- **Task directions**:
As you print the data below, keep every line exactly as it is and leave the images behind.

=== Section Start ===

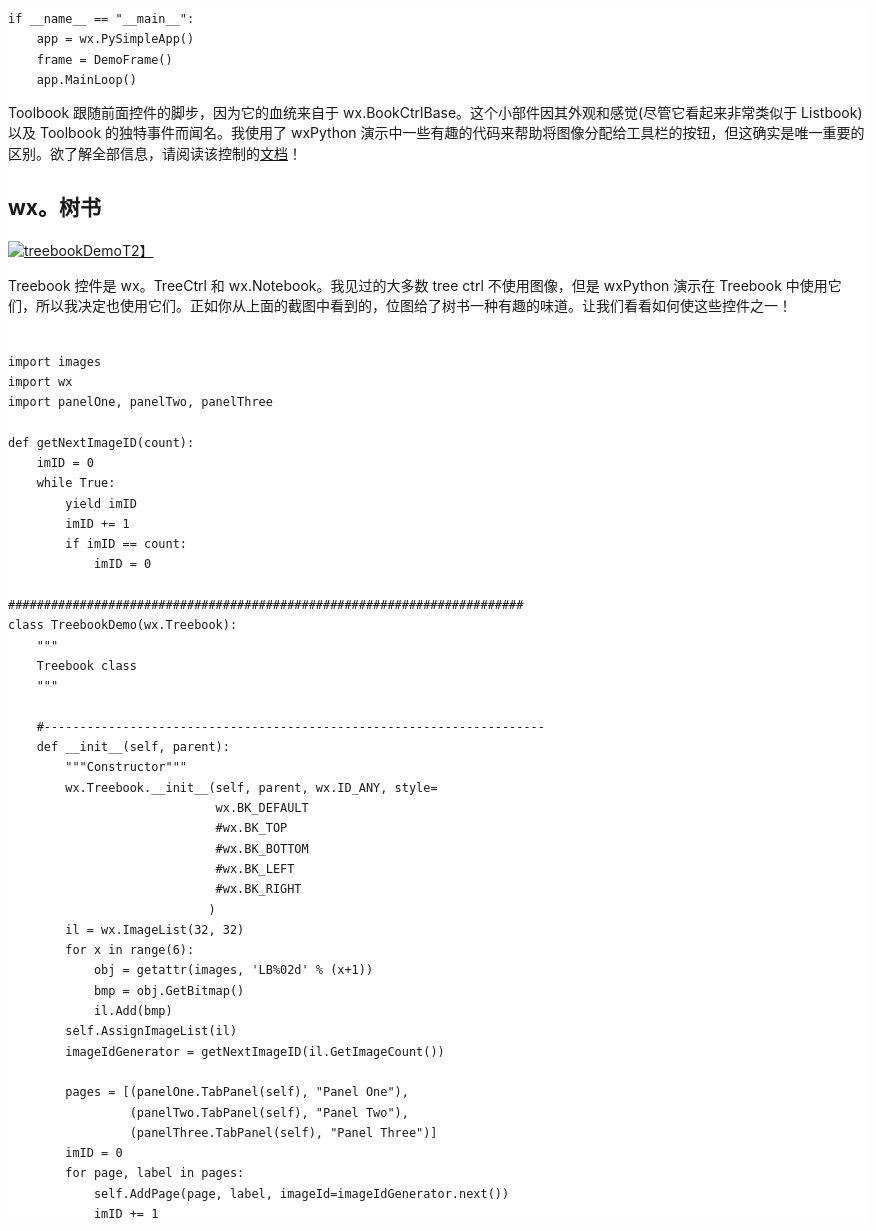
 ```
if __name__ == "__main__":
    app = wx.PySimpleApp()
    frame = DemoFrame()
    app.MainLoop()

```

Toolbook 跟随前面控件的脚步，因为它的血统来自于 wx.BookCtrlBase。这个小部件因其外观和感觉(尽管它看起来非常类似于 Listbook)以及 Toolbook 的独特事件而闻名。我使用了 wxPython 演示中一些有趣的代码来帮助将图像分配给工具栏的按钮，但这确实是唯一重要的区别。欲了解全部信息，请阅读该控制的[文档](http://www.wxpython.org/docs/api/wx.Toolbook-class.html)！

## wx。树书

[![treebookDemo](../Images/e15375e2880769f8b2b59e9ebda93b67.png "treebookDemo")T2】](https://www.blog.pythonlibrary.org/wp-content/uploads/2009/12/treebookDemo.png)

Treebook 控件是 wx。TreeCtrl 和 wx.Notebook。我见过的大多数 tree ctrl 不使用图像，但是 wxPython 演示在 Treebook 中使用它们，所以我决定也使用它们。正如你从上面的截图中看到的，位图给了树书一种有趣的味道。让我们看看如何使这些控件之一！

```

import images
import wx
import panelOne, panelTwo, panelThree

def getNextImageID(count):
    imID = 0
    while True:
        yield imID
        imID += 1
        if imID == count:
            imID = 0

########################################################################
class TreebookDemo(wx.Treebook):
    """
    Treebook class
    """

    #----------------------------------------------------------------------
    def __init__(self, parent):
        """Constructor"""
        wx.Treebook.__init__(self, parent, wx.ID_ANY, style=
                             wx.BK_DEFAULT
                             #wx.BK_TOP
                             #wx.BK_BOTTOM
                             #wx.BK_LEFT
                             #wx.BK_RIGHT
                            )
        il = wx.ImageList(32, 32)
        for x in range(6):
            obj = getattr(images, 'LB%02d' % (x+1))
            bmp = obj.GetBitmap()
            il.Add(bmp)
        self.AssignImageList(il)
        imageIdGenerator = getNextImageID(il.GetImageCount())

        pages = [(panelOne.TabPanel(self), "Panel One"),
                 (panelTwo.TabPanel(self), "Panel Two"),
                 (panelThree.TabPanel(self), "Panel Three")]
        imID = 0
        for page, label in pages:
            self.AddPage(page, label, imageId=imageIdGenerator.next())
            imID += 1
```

=== Section End ===

- **Solution for this task**:
 ```
if __name__ == "__main__":
    app = wx.PySimpleApp()
    frame = DemoFrame()
    app.MainLoop()

```

Toolbook 跟随前面控件的脚步，因为它的血统来自于 wx.BookCtrlBase。这个小部件因其外观和感觉(尽管它看起来非常类似于 Listbook)以及 Toolbook 的独特事件而闻名。我使用了 wxPython 演示中一些有趣的代码来帮助将图像分配给工具栏的按钮，但这确实是唯一重要的区别。欲了解全部信息，请阅读该控制的[文档](http://www.wxpython.org/docs/api/wx.Toolbook-class.html)！

## wx。树书

[![treebookDemo](../Images/e15375e2880769f8b2b59e9ebda93b67.png "treebookDemo")T2】](https://www.blog.pythonlibrary.org/wp-content/uploads/2009/12/treebookDemo.png)

Treebook 控件是 wx。TreeCtrl 和 wx.Notebook。我见过的大多数 tree ctrl 不使用图像，但是 wxPython 演示在 Treebook 中使用它们，所以我决定也使用它们。正如你从上面的截图中看到的，位图给了树书一种有趣的味道。让我们看看如何使这些控件之一！

```

import images
import wx
import panelOne, panelTwo, panelThree

def getNextImageID(count):
    imID = 0
    while True:
        yield imID
        imID += 1
        if imID == count:
            imID = 0

########################################################################
class TreebookDemo(wx.Treebook):
    """
    Treebook class
    """

    #----------------------------------------------------------------------
    def __init__(self, parent):
        """Constructor"""
        wx.Treebook.__init__(self, parent, wx.ID_ANY, style=
                             wx.BK_DEFAULT
                             #wx.BK_TOP
                             #wx.BK_BOTTOM
                             #wx.BK_LEFT
                             #wx.BK_RIGHT
                            )
        il = wx.ImageList(32, 32)
        for x in range(6):
            obj = getattr(images, 'LB%02d' % (x+1))
            bmp = obj.GetBitmap()
            il.Add(bmp)
        self.AssignImageList(il)
        imageIdGenerator = getNextImageID(il.GetImageCount())

        pages = [(panelOne.TabPanel(self), "Panel One"),
                 (panelTwo.TabPanel(self), "Panel Two"),
                 (panelThree.TabPanel(self), "Panel Three")]
        imID = 0
        for page, label in pages:
            self.AddPage(page, label, imageId=imageIdGenerator.next())
            imID += 1
```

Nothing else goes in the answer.